With the help of our graphics expert and occasional nightmare creator, Tee Miller, I’ve broken down the starting nine for the Mariners by their nominative utility on a baseball field.
Here’s the Opening Day batting order:
Shortstop: Dan Altavilla
Some might argue it’s horrifying to start of the day with an image like this. Those people don’t care enough about the Mariners’ infield defense. The Tall House is well suited for any number of positions on the field, but it’s hard to argue with the impact it’d have reducing extra-base hits to left-center. There are concerns about the ability to field grounders consistently, but most of that will be negated by the abject horror hitters will feel seeing this looming over the pitcher’s right shoulder.
Second Base: Dan Vogelbach
Concerns about defensive range have hounded Vogey for much of his career, but no longer. The German “vogel” for bird and “bach” for creek gives us a fleet-footed (and winged) defender with the range to make up for Altavilla’s limited dexterity. While he’s he lacks much power, the difficulty of determining where his tiny knees are mean a minuscule strike zone, letting Vogelbach run an astronomical OBP and fly wild on the basepaths.
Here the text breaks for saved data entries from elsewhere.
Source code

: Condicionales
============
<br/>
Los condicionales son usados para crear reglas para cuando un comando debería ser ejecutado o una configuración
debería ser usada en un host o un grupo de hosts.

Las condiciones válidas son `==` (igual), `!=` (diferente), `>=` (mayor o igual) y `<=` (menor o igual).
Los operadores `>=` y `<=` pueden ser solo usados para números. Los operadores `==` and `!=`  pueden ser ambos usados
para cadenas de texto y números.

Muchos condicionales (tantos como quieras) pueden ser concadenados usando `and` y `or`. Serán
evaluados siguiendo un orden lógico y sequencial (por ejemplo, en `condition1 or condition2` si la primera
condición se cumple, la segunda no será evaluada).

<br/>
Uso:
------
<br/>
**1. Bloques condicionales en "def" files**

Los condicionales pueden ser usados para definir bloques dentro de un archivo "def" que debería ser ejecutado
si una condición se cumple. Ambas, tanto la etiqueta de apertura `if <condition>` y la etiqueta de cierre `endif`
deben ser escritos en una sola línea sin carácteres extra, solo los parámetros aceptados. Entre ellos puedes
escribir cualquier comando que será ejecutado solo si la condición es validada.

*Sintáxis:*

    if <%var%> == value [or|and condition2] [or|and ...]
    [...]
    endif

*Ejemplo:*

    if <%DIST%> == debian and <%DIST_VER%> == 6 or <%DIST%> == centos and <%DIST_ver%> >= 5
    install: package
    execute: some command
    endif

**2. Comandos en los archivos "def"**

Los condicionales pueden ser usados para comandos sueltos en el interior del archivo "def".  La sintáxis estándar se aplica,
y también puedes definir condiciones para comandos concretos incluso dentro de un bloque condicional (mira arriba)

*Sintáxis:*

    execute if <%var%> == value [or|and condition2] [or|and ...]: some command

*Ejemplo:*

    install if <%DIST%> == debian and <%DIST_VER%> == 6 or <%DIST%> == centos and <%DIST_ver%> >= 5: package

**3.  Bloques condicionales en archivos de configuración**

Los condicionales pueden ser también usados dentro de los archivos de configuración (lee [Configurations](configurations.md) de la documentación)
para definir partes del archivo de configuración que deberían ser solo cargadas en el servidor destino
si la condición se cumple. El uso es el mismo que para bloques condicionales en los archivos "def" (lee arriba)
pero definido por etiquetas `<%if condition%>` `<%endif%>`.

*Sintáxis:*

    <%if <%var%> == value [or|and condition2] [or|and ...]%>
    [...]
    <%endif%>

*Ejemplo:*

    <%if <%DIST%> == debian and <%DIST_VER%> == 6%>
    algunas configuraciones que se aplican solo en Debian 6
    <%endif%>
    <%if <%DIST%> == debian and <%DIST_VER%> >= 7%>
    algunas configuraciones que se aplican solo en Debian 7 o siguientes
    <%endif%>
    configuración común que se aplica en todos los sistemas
First Baseman: Nelson Cruz
There’s no one trustier to lock down throws from the infield than Full Nelson Cruz. With his powerful physique, much like the Nellie we know and love, he’s a middle-of-the-order bat. Here, however, the best offense is a good defense.
Right Field: Sam Moll
Batting fourth is one of the more volatile links in the lineup. After an executive decision to lean into the definition of the pronunciation of his name as opposed to its written interpretation, Sam is dependent on the host he has acquired for that inning. Parasitic in nature, Moll hops from mammal to mammal, controlling their functions to abet his baseballing functions. If Sam snags a gorilla or Bryce Harper, things should go well. Nab a three-toed sloth or my sophomore year math teacher? Things could get dicey.
Third Base: Ariel Miranda
Between Vogelbach, Miranda, and the final position player upcoming, the Mariners have a charmingly aquatic-themed squad. Miranda has the versatility, talent, and athleticism to hang at the hot corner. While his choice to use a bat made from driftwood seems inadvisable, he’s a dependable contact hitter. Despite his talent, Miranda prefers to lead exclusively by example, with some players saying they’ve never even heard Ariel speak.
Center Field: Mike Ford
Fresh off his role in Pixar’s Cars 8: Welcome to Hell, Ford returns to the diamond to put his range to work. In an otherwise limited outfield, Ford’s 12-cylinder engine is the type of motor coaches rave about. His drop-top adds to his already extensive range by allowing him ample room for error when getting under the ball. Despite his great attitude and 600-grade horsepower, Ford’s offensive profile is limited, and his propensity to lead the league in hit-by-pitches rapidly reduces his trade value.
Left Field: Nick Rumbelow
Fitting Rumbelow into your starting lineup is a double-edged sword. He is buried underground, so good luck to opposing pitchers attempting to find the strike zone. Unfortunately, his mobility is limited to situations where someone digs him up and rolls him down the line. Moreover, there are times when he seems to just evaporate defensively. To mitigate this, not only is Rumbelow flanked by an elite defensive CF in Ford, but also, and I cannot stress enough the impact of this, a tall house is playing shortstop.
Catcher: Jean Segura
Few things are more valuable than a defensively elite backstop, and no player is more trusty behind the dish than Jean Segura. He’s already locked up half a dozen Gold Gloves in his career, and it’s safe to assume he’ll secure another this season.
Pitcher: Shawn Armstrong
Armstrong is a RHP who came up in the Cleveland organization. His strikeout numbers in the minors have consistently been exceptional, as he’s posted K/9s over 11 at AA and AAA every year since 2013. The trouble has been translating that dominance to the majors, as he’s only managed a 7.89 K/9 in 43.1 IP once called up to the show. While a 94-mph fastball is nice, Armstrong’s tends to work a cutter, along with a vicious, high-spin rate power curveball that is devastating when located well.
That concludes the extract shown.